The report, Indonesia sustaining high growth with equity, says
addressing these issues would go a long way toward reducing
costs, sustaining high growth and raising living standards well
into the next decade.

The following are excerpts on maritime transport taken from
the report which will be discussed at the next annual meeting of
the Consultative Group on Indonesia creditor consortium in Tokyo
in the middle of next month:

Maritime transport is vital to Indonesia's inter-island and
international trade. The major deregulations of the 1980s
resulted in significant improvements in service and reductions in
rates on the trunk domestic routes. They also provided a
foundation for improved efficiency and competitiveness in the
subsector, but significant constraints remain and there are signs
creeping reregulation.

Domestic shippings generally highly competitive. However,
restriction on vessels imports coupled with bureaucratic
impediments to the leasing/chartering of foreign vessels have
constrained the ability of private national lines to compete with
regional carriers and created strong pressures for reregulation
in some quarters. Levels of investment in modern capacity have
been modest due to the constraints mentioned above.

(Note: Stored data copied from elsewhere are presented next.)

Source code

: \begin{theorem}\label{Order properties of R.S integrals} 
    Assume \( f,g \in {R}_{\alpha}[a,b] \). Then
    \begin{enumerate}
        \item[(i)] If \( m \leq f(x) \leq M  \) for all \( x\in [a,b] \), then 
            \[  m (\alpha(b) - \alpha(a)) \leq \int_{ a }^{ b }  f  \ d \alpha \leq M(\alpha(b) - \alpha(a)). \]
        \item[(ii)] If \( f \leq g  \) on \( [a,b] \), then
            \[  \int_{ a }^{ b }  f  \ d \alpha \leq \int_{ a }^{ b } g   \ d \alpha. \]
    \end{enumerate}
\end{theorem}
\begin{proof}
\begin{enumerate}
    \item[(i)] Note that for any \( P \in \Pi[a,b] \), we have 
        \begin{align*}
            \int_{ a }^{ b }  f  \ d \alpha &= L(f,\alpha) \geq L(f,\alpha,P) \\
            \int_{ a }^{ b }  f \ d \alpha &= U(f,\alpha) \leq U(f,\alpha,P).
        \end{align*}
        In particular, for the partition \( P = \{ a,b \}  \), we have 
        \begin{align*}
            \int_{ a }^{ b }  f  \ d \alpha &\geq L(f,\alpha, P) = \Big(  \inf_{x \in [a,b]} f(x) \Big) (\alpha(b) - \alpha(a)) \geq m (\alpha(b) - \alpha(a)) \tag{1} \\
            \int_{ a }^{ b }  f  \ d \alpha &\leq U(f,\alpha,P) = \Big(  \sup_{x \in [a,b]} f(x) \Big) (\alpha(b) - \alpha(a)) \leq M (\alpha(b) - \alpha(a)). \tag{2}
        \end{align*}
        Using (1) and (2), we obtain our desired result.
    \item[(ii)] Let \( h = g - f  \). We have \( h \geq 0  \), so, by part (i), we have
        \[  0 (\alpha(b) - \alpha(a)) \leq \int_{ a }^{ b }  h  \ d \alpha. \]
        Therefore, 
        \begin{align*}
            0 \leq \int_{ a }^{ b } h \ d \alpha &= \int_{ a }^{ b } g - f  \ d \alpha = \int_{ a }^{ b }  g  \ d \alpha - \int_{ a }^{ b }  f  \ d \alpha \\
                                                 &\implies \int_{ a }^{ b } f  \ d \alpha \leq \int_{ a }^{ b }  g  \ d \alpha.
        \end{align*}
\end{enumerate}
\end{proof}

Indonesia's main public ports are operated by the four state-
owned port corporations (Pelindo I-IV), while the smaller ports
are still managed by DGSC (companies are permitted to own and
operate special industrial ports to serve the movement of their
own raw materials and products). The private sector has long been
involved in ports operations, notably in the general cargo
stevedoring business.

More recently, the ministry of transportation has approved
several unsolicited private proposals to develop new container
terminals in major ports (Tanjung Priok, Tanjung Perak) and to
construct major new public ports (notably new deep-water
facilities in the Merak/Cilegon area).

Port productivity remains well below best practice
international levels. Congestion/slow turn-around continues to
raise costs, hurting both non-oil exports from Java and shipping
to the Eastern Islands.

Pre-shipment

The discontinuation of the pre-shipment inspections in April
could increase greatly port congestion and shipping cost, and
will need close monitoring. A similar threat is posed by
proposals for new private container handling facilities at Batam.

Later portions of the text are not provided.